*PROVIDED DATA:*

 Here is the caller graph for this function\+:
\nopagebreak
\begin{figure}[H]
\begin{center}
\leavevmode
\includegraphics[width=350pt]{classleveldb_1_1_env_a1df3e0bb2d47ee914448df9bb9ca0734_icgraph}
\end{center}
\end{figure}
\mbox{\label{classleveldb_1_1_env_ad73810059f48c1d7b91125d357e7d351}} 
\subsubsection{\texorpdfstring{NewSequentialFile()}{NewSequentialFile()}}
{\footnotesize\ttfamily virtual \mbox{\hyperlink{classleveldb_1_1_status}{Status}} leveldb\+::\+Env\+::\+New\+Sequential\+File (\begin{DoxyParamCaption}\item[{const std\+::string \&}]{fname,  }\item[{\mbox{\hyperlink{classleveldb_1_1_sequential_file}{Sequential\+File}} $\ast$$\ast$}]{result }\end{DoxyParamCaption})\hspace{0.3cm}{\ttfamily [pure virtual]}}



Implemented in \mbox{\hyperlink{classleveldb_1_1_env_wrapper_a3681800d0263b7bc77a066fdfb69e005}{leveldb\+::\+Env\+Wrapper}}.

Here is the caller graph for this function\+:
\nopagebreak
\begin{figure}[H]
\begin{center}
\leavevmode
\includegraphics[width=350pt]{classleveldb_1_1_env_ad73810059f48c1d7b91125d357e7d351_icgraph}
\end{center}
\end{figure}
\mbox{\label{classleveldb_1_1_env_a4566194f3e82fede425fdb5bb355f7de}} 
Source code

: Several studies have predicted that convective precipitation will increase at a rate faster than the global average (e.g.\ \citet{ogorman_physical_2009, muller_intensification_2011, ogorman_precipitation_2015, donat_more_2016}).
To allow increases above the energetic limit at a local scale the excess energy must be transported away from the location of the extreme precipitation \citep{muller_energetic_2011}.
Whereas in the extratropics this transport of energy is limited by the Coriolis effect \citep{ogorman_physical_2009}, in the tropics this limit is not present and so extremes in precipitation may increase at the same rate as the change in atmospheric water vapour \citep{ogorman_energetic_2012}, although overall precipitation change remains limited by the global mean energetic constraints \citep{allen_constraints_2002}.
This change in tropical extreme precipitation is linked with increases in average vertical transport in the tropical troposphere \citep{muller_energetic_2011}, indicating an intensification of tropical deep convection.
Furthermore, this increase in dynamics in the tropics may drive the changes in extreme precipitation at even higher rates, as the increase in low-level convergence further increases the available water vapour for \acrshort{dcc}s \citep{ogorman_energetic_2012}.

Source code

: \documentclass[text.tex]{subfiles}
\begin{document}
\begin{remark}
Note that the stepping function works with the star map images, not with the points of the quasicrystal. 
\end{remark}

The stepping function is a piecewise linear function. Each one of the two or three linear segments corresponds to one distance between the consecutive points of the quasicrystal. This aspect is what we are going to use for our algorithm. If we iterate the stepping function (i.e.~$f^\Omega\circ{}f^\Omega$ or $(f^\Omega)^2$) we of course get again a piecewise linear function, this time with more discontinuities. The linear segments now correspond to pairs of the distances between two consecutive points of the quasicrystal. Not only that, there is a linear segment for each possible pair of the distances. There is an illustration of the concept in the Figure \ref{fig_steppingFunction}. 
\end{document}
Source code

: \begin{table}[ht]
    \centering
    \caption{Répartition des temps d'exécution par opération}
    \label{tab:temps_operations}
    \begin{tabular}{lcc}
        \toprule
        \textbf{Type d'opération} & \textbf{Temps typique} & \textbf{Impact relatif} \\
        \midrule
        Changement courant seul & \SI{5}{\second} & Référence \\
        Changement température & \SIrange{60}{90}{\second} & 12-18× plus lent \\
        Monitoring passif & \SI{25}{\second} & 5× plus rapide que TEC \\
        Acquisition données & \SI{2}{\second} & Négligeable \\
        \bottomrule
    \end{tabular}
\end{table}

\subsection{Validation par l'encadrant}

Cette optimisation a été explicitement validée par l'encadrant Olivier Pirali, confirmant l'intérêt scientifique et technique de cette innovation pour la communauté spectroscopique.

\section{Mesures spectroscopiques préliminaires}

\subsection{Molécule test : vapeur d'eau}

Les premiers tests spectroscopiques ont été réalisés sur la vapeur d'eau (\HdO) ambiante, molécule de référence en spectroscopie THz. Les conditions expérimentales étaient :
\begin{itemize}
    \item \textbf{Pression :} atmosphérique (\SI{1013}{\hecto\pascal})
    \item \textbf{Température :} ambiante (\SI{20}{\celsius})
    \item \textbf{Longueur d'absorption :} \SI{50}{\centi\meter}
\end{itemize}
--
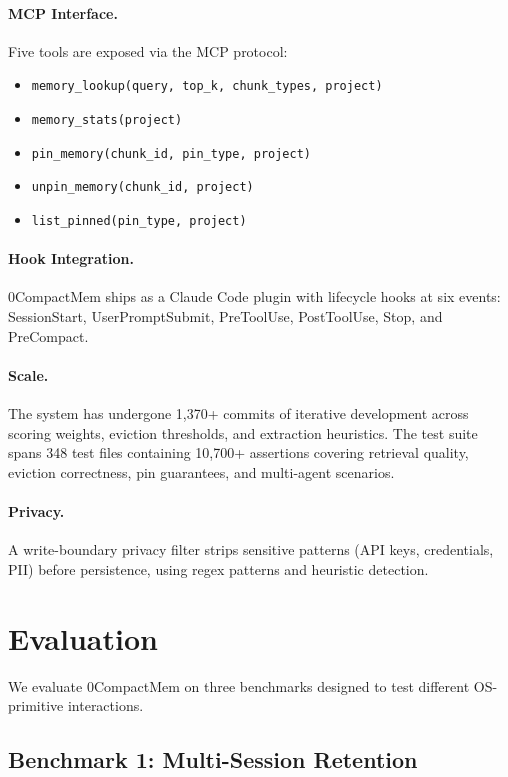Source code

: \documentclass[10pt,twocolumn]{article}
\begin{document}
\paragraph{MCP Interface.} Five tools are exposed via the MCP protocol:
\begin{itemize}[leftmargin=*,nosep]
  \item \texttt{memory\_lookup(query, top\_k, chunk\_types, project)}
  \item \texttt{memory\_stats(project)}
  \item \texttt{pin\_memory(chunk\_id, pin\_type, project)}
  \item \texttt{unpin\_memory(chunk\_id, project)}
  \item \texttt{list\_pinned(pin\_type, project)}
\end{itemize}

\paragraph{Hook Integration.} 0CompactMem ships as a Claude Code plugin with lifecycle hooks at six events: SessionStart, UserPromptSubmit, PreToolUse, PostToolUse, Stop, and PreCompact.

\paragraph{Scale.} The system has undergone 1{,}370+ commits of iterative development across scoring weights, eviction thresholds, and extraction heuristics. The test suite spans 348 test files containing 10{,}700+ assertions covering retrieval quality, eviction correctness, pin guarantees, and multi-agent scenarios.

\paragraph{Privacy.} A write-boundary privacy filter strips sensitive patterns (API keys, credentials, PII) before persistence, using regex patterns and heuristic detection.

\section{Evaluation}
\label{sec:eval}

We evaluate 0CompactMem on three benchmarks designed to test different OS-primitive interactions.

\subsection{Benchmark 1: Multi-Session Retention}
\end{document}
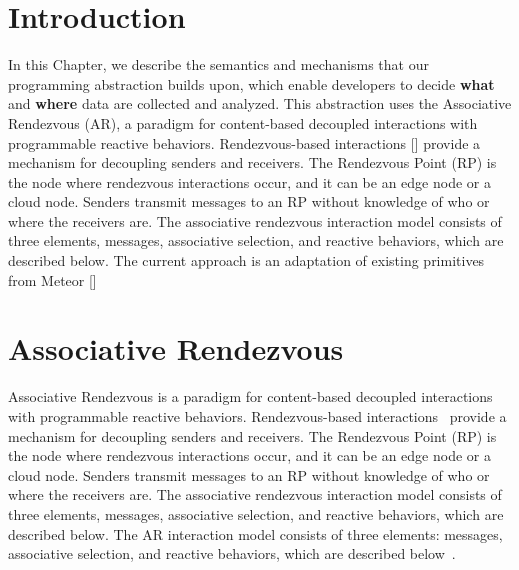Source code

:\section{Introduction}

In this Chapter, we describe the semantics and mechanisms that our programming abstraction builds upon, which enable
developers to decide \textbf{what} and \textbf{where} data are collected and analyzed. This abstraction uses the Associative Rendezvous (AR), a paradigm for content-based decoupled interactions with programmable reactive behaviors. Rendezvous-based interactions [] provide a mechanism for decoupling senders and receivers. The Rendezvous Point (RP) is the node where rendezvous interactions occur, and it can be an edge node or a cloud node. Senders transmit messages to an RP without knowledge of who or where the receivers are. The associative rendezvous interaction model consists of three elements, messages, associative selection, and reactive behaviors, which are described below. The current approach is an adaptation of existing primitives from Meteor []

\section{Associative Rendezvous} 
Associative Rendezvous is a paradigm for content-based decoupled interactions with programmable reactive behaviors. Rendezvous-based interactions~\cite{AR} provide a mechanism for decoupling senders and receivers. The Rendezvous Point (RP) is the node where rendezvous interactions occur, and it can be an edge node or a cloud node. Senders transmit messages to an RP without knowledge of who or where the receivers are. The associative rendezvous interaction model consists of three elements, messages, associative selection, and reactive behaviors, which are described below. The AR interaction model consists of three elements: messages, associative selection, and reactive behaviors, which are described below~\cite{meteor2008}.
* * *
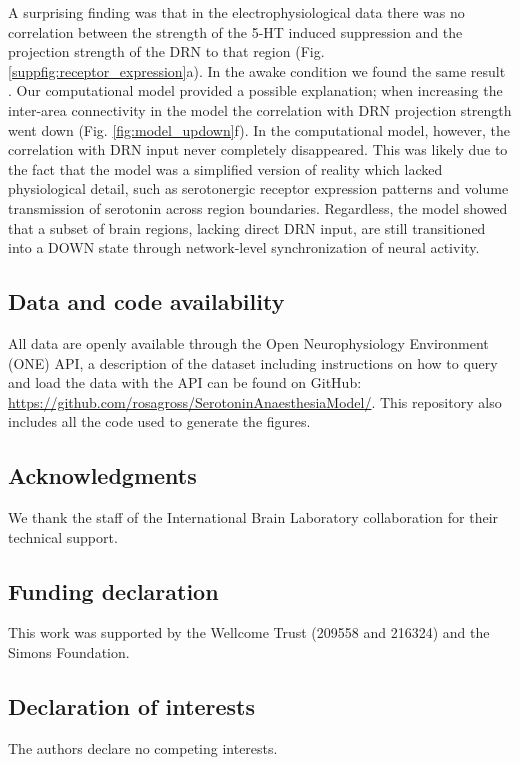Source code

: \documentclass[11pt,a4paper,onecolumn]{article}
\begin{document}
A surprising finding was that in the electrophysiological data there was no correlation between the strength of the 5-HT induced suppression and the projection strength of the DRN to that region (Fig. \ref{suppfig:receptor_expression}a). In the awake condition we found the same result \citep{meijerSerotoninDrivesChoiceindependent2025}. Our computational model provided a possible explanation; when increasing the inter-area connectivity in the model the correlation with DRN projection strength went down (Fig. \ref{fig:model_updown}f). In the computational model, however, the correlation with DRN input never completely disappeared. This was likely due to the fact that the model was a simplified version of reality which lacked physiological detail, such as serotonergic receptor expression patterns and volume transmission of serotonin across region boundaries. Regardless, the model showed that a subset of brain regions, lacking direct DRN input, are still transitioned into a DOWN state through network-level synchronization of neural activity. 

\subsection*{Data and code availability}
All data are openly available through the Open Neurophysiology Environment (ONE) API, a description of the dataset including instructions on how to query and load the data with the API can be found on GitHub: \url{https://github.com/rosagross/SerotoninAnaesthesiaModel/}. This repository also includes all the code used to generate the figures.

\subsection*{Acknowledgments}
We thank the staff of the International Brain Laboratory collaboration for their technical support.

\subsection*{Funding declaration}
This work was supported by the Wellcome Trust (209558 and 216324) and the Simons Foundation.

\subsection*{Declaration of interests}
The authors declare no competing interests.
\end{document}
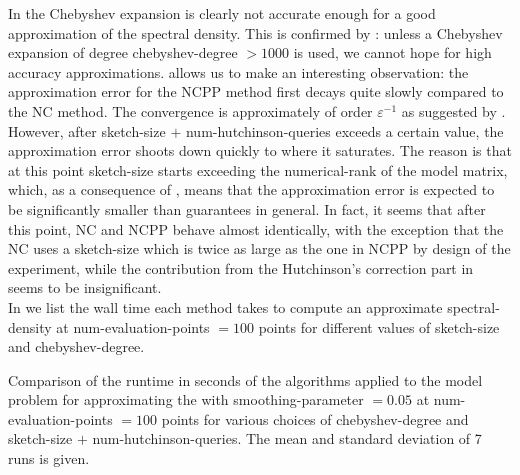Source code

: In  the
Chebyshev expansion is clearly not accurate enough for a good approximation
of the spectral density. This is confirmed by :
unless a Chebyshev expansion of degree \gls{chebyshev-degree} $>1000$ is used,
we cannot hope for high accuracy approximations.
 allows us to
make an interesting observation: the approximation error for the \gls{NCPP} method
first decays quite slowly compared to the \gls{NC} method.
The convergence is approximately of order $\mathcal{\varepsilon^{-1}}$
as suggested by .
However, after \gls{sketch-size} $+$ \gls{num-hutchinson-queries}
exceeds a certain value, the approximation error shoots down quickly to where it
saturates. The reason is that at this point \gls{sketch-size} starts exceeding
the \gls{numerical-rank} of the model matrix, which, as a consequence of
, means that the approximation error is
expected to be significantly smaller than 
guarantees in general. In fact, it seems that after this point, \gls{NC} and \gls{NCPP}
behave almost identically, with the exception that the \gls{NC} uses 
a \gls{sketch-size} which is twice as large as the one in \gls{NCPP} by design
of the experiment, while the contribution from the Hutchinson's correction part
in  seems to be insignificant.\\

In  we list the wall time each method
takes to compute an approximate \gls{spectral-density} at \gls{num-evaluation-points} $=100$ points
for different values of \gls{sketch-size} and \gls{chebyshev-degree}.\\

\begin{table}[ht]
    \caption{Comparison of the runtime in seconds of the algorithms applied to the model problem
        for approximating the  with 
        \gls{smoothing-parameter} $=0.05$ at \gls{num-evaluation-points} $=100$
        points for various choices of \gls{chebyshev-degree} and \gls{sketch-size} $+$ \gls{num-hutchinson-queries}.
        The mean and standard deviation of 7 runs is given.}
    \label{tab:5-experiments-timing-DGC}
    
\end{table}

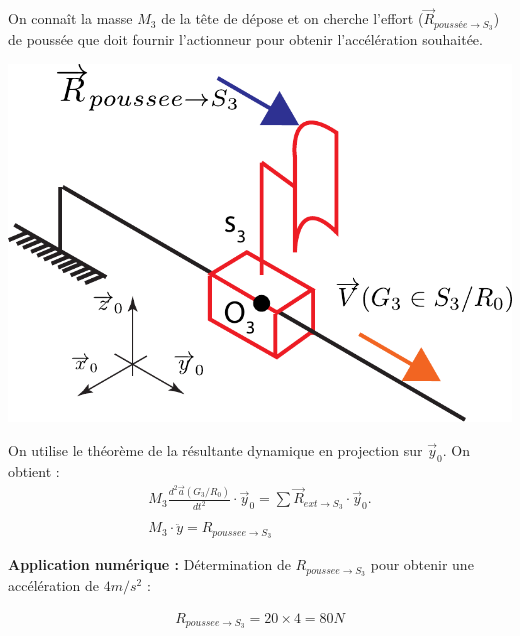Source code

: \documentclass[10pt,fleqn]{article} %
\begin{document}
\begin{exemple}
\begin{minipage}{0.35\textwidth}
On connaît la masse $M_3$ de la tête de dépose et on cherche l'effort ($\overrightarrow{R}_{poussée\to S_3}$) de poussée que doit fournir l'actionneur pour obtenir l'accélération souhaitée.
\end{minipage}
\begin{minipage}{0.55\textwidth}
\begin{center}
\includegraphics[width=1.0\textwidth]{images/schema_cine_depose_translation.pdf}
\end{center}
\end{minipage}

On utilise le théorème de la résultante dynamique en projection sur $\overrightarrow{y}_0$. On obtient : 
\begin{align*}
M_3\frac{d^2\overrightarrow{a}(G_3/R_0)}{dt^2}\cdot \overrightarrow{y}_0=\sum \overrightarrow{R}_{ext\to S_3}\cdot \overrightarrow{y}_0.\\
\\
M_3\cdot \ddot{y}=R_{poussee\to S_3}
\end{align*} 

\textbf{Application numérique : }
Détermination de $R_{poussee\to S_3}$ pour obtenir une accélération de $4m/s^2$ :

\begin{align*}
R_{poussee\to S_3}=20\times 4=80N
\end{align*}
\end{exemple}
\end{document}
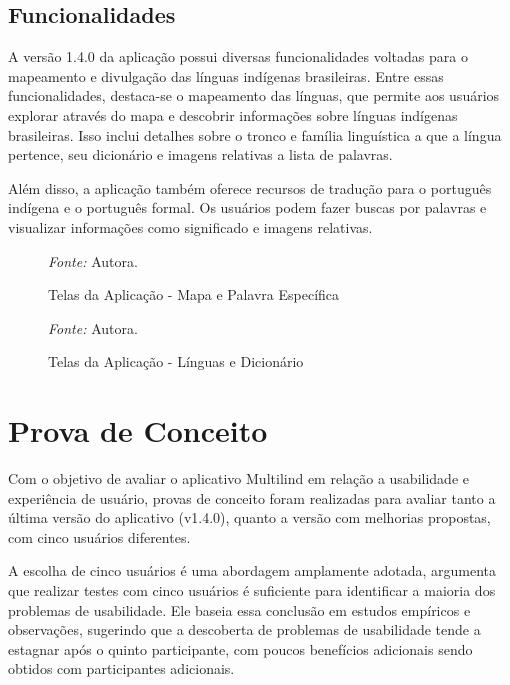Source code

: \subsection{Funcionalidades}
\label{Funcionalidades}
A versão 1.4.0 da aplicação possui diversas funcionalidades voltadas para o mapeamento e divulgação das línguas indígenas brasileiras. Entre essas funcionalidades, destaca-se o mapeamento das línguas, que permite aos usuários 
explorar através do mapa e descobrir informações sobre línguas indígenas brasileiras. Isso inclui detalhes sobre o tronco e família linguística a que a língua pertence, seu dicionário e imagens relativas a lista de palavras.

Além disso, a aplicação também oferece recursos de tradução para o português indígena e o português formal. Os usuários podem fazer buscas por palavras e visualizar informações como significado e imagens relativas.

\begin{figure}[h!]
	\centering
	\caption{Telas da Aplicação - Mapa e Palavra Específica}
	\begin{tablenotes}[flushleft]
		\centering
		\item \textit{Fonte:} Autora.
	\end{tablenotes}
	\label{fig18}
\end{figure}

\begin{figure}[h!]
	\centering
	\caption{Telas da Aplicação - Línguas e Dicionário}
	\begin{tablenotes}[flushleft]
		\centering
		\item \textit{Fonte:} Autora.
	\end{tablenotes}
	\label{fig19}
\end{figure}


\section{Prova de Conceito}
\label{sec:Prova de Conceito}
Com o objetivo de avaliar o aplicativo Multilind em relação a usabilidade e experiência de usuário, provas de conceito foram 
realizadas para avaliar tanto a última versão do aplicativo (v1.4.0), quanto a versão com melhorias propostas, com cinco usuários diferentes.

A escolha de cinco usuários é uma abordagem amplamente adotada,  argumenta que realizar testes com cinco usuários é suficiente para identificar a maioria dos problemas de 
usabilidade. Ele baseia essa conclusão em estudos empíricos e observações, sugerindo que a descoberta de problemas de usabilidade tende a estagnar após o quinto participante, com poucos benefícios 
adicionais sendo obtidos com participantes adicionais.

*EXERCISE PROMPT:* Your task is to return each line of the data above that contains the string "article".

*RESULT OF THE EXERCISE:*
: \documentclass[10pt,twocolumn]{article}
: \documentclass[11pt,a4paper,onecolumn]{article}
: \documentclass[10pt,fleqn]{article} %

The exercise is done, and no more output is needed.